--- DATA SHOWN Enclosed Below ---

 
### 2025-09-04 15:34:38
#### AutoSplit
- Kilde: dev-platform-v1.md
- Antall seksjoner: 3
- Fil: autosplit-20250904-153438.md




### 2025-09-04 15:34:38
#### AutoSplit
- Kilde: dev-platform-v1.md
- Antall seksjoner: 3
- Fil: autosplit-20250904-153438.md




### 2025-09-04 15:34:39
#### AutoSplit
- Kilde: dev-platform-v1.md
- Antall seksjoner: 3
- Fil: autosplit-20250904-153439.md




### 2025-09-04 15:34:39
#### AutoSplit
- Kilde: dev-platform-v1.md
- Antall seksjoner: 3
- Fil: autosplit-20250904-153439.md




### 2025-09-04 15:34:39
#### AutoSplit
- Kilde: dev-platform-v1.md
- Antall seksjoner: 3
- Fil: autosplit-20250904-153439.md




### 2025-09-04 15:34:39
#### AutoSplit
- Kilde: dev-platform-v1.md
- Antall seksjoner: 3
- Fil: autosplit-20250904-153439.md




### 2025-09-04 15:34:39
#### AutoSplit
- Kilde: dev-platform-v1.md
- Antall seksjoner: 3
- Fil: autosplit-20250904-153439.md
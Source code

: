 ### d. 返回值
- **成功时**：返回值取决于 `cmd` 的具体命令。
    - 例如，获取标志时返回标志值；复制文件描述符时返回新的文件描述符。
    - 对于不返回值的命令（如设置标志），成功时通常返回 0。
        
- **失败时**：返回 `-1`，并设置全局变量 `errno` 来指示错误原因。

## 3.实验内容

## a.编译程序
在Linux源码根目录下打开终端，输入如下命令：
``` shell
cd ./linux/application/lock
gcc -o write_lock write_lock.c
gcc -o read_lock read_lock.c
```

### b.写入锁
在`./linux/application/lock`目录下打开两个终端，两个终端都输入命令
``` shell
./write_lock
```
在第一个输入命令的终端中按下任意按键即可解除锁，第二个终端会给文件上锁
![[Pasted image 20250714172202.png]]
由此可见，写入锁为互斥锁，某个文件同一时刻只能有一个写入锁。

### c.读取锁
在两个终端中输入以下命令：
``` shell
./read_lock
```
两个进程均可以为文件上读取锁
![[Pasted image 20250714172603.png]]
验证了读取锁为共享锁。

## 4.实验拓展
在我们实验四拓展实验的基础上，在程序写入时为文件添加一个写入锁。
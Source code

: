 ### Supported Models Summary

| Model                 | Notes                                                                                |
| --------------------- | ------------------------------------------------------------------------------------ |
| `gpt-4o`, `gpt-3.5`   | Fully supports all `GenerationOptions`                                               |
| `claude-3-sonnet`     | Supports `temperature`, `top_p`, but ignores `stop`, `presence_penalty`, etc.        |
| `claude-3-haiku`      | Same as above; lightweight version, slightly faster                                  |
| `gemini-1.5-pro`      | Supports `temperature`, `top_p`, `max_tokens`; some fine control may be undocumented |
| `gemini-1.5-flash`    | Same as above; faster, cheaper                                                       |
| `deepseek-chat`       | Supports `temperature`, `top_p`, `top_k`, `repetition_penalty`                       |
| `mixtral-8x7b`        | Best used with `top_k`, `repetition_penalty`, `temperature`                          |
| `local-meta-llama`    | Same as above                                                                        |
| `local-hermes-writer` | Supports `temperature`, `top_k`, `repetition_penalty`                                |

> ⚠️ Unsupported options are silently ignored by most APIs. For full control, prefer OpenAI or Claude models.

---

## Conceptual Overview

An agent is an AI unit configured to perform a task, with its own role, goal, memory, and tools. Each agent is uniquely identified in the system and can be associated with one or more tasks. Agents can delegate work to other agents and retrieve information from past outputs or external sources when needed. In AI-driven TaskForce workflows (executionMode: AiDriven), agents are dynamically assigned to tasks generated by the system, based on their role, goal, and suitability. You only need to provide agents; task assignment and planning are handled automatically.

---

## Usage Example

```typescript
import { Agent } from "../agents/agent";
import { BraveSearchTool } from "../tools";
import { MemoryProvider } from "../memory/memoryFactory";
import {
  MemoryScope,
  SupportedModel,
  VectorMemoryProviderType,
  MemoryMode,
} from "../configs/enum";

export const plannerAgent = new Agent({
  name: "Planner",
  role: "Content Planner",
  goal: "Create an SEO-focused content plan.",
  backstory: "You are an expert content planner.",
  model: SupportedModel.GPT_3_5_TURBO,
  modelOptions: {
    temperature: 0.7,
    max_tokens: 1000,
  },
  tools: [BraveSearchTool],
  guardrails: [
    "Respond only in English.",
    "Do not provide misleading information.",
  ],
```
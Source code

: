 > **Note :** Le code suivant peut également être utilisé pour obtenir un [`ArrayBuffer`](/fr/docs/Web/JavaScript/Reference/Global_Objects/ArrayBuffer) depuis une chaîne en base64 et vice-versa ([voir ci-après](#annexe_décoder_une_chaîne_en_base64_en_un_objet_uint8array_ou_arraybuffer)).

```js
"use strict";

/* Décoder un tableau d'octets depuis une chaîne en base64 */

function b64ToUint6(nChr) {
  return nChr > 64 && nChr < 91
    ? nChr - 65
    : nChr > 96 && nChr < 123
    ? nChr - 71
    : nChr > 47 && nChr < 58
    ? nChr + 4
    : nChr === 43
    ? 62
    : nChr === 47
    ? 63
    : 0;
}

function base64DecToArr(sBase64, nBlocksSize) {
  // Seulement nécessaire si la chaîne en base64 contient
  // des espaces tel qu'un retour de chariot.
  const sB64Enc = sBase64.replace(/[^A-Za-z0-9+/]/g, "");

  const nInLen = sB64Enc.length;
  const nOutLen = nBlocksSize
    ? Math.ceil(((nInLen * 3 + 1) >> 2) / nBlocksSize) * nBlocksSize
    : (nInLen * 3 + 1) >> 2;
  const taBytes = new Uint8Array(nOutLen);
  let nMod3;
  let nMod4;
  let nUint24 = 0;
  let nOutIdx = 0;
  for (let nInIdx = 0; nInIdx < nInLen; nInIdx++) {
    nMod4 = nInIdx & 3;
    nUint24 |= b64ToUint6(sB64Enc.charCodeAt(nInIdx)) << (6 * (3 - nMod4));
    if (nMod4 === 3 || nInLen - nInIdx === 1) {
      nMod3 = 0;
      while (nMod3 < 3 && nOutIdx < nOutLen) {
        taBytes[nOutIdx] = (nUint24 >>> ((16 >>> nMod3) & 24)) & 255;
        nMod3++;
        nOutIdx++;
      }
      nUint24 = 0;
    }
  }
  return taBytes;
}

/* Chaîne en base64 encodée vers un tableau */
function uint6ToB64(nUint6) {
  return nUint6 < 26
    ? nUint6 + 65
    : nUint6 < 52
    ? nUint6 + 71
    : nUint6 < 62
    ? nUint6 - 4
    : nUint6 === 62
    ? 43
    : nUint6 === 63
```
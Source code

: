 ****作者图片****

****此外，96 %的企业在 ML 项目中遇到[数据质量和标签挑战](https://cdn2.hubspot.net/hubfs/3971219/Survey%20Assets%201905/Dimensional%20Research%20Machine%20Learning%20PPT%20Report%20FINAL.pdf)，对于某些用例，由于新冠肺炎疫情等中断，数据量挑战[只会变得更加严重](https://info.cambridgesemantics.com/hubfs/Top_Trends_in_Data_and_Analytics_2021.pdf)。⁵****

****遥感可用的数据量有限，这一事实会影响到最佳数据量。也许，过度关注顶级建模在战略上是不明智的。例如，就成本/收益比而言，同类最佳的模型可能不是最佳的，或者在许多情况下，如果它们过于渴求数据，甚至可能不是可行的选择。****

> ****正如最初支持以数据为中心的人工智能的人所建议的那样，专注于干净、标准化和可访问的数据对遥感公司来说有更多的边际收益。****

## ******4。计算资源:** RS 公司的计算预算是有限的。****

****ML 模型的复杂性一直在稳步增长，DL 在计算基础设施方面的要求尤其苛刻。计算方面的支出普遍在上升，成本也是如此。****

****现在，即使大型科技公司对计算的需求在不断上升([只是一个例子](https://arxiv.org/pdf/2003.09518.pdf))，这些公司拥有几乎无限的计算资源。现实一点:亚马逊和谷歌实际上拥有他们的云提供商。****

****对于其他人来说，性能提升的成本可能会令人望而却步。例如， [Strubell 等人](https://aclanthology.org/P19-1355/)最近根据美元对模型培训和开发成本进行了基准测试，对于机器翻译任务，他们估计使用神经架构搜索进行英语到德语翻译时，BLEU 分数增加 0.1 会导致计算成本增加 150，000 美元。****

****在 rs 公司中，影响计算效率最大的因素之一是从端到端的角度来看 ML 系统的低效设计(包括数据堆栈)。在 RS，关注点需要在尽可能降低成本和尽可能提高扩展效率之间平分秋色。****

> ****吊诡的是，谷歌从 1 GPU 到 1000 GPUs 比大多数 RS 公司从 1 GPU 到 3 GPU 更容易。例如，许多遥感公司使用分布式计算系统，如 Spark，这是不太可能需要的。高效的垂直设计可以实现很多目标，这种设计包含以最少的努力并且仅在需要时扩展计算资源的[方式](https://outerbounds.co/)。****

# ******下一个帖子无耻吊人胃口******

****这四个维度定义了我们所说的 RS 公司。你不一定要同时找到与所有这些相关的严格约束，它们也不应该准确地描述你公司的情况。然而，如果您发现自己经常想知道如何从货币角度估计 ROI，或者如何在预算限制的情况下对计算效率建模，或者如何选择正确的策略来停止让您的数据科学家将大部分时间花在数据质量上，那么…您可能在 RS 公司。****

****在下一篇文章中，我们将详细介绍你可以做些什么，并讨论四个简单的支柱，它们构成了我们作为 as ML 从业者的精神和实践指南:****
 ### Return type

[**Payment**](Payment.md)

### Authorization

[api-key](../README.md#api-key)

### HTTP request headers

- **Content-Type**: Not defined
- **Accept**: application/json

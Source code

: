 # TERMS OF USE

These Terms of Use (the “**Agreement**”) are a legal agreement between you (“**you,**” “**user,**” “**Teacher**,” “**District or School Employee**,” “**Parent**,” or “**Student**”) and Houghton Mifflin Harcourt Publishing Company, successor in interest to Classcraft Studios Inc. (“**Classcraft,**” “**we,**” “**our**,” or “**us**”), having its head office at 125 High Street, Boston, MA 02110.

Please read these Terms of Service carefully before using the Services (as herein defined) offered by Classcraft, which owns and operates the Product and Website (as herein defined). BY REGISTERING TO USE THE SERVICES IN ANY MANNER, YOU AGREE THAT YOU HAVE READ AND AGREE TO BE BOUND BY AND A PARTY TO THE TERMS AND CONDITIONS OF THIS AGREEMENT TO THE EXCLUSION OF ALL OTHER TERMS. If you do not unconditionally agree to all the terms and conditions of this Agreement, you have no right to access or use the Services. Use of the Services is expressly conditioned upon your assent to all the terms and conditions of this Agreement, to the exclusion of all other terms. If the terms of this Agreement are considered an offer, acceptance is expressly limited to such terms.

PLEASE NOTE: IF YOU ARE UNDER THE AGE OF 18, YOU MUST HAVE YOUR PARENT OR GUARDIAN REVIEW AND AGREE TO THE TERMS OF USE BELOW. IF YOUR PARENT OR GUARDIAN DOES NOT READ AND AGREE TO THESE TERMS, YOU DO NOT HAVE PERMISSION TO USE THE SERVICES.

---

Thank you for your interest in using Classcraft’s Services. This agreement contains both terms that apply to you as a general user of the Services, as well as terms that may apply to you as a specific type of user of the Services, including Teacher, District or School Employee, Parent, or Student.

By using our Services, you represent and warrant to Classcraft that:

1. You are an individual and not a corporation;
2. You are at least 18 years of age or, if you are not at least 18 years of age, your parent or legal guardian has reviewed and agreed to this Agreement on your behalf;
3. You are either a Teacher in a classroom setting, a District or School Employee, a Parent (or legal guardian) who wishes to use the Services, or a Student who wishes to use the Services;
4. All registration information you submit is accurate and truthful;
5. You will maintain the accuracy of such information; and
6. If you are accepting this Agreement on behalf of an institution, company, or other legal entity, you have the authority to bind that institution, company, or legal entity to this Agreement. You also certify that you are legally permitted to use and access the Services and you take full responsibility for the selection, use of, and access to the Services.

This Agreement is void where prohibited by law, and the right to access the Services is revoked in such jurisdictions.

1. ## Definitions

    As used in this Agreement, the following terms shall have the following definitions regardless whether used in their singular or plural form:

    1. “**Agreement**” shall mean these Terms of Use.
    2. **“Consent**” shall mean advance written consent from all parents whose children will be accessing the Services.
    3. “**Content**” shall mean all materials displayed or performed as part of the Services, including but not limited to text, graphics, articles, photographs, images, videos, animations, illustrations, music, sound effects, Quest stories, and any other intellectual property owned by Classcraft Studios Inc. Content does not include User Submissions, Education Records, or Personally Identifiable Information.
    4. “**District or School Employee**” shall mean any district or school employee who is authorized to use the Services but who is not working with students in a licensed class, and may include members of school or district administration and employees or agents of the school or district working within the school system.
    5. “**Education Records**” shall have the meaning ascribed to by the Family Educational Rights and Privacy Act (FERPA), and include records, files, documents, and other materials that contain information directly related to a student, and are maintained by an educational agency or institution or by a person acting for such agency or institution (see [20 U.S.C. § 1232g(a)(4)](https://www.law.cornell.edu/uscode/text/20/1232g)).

--- End of Enclosed DATA SHOWN ---

__WHAT NEEDS TO BE DONE__
Look through the entries above, and wherever a line holds the string "role", copy it.

__PROBLEM SOLUTION__
An agent is an AI unit configured to perform a task, with its own role, goal, memory, and tools. Each agent is uniquely identified in the system and can be associated with one or more tasks. Agents can delegate work to other agents and retrieve information from past outputs or external sources when needed. In AI-driven TaskForce workflows (executionMode: AiDriven), agents are dynamically assigned to tasks generated by the system, based on their role, goal, and suitability. You only need to provide agents; task assignment and planning are handled automatically.
  role: "Content Planner",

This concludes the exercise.